▶ ABOUT THIS EXERCISE
Output the entries below word for word, stopping once the line containing "The Hu invariants have been modified and" is done, and omit each picture.

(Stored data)
========

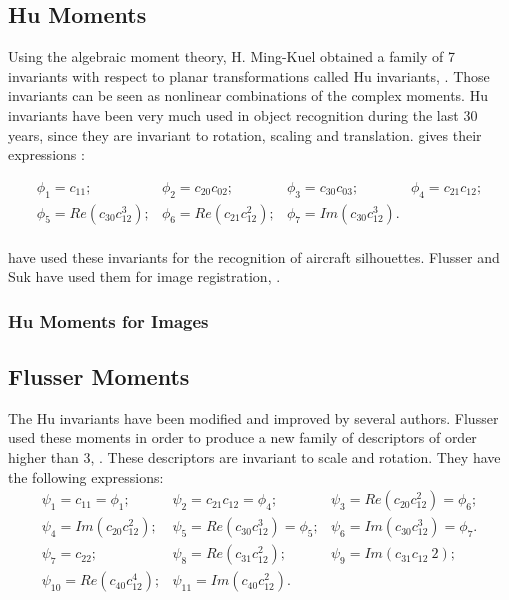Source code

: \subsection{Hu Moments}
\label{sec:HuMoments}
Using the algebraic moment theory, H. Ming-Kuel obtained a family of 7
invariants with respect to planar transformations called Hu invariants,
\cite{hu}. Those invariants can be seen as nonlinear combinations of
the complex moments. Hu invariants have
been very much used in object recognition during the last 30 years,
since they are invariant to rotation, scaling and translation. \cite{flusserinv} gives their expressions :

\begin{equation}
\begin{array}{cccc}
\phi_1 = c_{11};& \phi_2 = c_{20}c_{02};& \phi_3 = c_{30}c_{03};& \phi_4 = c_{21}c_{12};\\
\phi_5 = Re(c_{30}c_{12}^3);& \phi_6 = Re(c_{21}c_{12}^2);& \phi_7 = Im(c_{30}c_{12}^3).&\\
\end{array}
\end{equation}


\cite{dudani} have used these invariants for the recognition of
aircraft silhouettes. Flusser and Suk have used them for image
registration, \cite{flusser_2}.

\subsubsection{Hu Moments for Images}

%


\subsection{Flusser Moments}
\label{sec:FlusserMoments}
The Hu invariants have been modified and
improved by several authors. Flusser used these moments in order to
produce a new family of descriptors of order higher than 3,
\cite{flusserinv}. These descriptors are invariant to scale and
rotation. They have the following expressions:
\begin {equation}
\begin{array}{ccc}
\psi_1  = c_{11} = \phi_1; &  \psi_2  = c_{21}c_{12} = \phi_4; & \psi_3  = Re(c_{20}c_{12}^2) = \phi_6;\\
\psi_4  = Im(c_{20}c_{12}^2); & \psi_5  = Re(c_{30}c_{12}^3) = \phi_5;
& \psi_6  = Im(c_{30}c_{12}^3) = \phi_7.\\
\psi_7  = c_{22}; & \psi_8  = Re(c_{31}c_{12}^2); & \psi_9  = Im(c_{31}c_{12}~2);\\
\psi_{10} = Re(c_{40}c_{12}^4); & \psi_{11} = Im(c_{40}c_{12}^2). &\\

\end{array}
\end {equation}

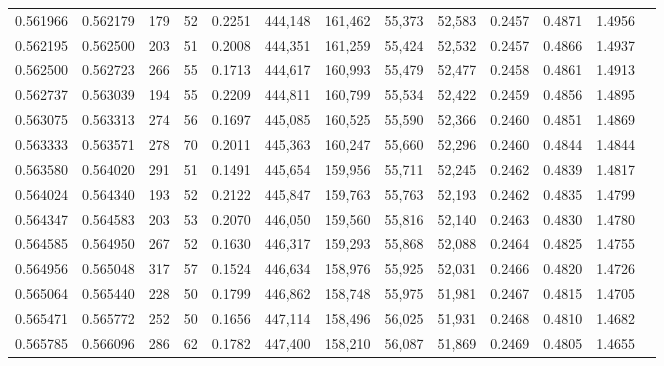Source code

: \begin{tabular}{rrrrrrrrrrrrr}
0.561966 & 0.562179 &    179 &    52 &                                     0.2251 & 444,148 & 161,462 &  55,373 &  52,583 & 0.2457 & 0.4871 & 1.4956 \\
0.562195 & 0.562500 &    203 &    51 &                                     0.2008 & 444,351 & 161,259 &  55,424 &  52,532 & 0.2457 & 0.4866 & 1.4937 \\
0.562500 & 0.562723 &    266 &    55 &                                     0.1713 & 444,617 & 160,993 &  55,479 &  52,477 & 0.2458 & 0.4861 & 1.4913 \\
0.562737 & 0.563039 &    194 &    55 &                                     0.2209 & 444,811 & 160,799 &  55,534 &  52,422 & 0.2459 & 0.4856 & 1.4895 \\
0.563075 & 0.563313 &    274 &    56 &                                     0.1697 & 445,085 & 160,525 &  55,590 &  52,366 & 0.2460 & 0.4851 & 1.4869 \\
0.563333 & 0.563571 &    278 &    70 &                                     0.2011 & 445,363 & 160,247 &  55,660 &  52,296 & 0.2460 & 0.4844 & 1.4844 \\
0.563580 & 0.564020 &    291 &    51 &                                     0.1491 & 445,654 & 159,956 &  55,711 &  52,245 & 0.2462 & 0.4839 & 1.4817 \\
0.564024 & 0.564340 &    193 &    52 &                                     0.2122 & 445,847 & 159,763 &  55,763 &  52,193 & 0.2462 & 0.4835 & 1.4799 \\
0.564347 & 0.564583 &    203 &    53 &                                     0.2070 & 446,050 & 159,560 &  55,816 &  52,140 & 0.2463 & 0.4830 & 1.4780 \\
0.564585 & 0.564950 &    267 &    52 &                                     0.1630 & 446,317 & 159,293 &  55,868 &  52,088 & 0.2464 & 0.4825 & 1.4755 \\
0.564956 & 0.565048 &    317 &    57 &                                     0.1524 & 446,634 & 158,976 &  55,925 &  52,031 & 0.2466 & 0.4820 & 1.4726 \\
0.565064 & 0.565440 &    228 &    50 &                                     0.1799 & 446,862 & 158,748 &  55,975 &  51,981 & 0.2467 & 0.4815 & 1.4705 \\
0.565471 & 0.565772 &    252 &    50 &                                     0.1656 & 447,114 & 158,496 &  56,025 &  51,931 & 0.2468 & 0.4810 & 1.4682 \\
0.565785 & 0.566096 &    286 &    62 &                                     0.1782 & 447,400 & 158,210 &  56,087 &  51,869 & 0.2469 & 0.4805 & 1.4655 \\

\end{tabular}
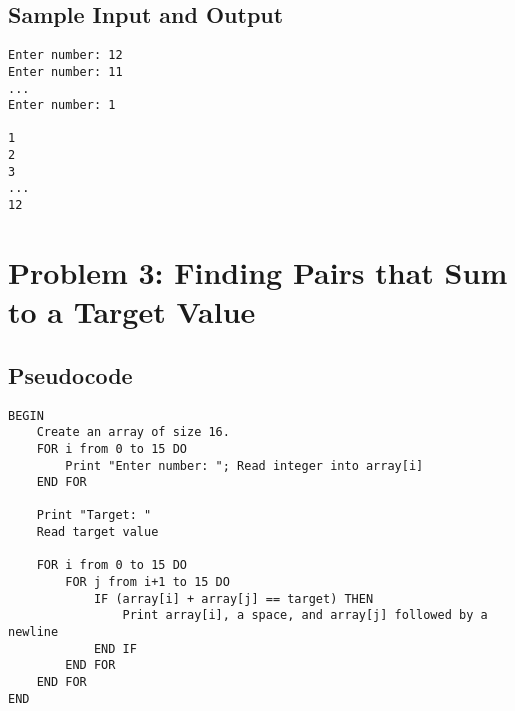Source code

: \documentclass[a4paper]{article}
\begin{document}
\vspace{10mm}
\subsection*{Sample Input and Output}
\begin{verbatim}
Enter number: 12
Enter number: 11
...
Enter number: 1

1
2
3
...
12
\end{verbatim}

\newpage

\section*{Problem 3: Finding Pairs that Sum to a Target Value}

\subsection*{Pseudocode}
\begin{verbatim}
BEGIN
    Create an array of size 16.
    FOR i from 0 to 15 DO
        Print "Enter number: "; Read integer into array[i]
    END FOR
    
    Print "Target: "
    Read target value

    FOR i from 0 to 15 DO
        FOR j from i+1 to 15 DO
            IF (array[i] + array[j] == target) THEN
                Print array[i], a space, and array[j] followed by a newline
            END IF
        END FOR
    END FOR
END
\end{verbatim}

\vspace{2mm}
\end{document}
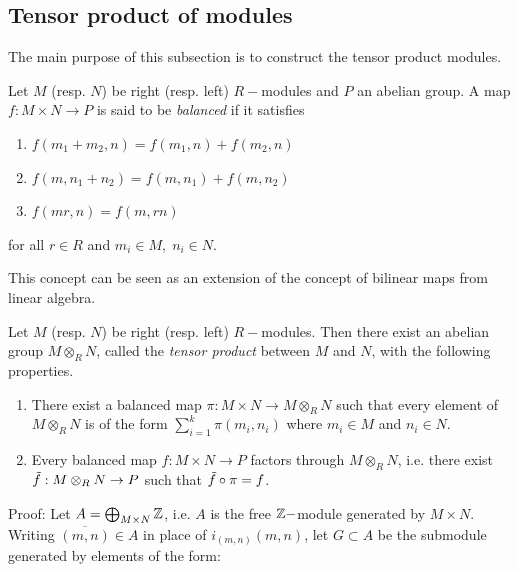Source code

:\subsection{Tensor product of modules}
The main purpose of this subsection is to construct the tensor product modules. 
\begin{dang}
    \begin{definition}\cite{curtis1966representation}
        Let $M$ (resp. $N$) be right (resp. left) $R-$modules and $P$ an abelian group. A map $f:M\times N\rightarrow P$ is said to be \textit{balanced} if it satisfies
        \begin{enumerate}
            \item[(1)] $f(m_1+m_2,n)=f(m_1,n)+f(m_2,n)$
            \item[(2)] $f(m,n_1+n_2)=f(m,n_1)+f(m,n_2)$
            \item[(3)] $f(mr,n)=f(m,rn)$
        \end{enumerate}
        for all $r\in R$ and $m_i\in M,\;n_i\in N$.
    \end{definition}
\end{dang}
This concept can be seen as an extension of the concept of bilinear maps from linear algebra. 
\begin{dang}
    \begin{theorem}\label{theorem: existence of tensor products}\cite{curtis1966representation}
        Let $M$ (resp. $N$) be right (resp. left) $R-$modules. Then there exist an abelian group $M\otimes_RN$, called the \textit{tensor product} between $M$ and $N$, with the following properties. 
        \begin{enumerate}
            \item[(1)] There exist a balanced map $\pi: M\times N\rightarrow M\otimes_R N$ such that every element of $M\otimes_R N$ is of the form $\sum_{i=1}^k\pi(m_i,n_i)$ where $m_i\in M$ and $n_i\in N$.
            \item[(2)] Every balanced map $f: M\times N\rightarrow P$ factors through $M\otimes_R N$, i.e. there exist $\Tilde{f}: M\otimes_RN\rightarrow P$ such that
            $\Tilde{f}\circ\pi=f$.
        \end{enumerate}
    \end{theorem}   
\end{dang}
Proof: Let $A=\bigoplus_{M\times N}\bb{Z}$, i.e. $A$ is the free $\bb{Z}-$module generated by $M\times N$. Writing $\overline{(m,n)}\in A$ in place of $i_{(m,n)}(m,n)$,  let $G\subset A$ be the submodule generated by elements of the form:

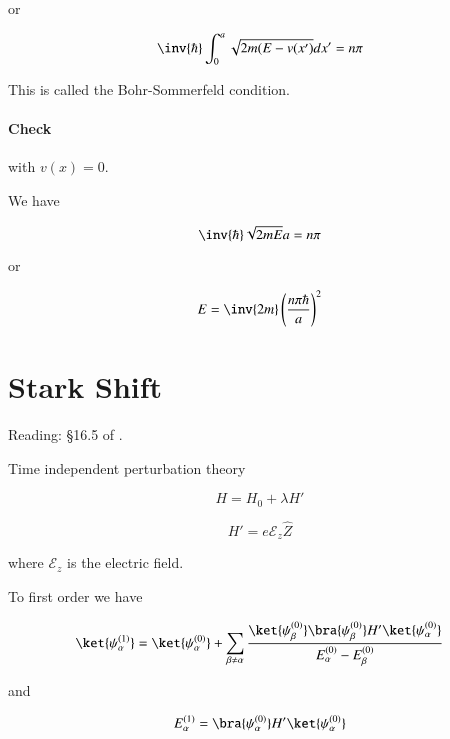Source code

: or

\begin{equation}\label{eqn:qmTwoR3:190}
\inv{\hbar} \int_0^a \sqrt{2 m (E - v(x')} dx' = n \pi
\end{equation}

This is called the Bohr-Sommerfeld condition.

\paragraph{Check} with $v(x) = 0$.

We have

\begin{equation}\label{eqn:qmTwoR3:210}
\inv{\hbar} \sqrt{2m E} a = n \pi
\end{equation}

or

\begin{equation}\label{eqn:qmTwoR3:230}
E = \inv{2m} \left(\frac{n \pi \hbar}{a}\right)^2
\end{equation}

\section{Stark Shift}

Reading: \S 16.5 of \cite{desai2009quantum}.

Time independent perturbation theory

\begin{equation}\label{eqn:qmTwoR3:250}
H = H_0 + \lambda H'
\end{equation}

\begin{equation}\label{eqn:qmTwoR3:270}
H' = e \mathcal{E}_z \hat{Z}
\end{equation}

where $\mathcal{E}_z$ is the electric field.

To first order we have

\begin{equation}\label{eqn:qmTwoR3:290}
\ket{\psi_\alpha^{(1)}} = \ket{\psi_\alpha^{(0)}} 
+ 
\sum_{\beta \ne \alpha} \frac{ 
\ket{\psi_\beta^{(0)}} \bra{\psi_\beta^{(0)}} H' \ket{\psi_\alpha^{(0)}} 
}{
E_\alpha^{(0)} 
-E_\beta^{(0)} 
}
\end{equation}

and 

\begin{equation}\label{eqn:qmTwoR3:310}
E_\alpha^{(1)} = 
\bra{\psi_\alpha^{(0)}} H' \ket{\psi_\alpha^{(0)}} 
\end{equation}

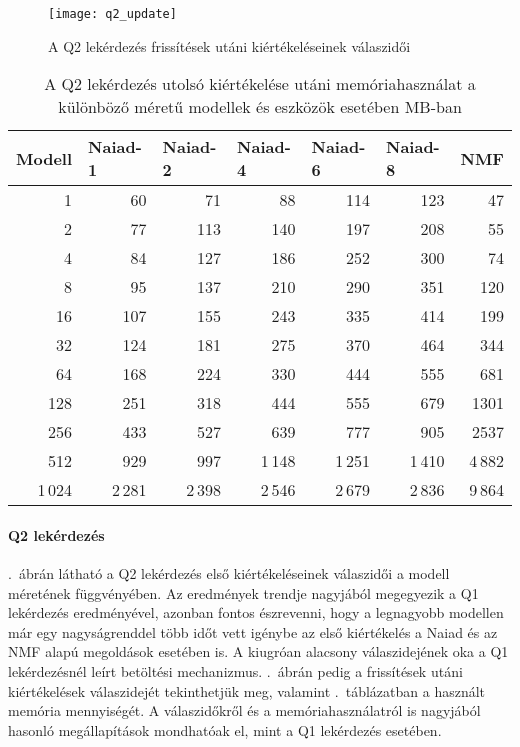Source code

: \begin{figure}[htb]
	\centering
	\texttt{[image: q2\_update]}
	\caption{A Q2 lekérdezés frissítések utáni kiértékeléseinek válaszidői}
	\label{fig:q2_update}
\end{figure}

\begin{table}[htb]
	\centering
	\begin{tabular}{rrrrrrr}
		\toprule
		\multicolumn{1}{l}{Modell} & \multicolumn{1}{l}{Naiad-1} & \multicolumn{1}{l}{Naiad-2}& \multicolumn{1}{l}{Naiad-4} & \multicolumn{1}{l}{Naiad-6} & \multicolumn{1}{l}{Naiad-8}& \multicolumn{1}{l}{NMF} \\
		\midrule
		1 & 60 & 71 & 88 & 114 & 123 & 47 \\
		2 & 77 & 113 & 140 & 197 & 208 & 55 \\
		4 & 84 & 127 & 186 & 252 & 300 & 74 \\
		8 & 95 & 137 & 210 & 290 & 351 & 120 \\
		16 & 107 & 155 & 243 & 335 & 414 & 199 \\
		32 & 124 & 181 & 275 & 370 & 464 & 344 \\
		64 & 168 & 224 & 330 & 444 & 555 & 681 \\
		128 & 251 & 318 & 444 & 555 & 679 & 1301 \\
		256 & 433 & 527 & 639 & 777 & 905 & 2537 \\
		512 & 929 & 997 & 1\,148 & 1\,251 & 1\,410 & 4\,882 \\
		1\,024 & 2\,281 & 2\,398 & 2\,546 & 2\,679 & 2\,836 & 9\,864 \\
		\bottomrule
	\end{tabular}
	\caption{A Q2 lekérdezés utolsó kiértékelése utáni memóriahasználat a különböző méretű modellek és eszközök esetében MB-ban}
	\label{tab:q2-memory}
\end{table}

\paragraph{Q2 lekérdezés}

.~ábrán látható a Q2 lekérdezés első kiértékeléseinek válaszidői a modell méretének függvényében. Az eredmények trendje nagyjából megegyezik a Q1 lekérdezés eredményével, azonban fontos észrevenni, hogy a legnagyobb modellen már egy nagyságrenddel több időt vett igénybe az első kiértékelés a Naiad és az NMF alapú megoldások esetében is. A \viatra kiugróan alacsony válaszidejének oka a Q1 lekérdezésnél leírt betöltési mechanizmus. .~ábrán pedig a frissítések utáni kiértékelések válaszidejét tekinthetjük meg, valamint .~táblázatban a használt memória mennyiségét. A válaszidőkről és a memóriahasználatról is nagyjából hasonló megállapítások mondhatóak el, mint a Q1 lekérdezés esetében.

========

▶ OUTPUT FOR THIS EXERCISE
Source code

: \subsection{Hu Moments}
\label{sec:HuMoments}
Using the algebraic moment theory, H. Ming-Kuel obtained a family of 7
invariants with respect to planar transformations called Hu invariants,
\cite{hu}. Those invariants can be seen as nonlinear combinations of
the complex moments. Hu invariants have
been very much used in object recognition during the last 30 years,
since they are invariant to rotation, scaling and translation. \cite{flusserinv} gives their expressions :

\begin{equation}
\begin{array}{cccc}
\phi_1 = c_{11};& \phi_2 = c_{20}c_{02};& \phi_3 = c_{30}c_{03};& \phi_4 = c_{21}c_{12};\\
\phi_5 = Re(c_{30}c_{12}^3);& \phi_6 = Re(c_{21}c_{12}^2);& \phi_7 = Im(c_{30}c_{12}^3).&\\
\end{array}
\end{equation}


\cite{dudani} have used these invariants for the recognition of
aircraft silhouettes. Flusser and Suk have used them for image
registration, \cite{flusser_2}.

\subsubsection{Hu Moments for Images}

%


\subsection{Flusser Moments}
\label{sec:FlusserMoments}
The Hu invariants have been modified and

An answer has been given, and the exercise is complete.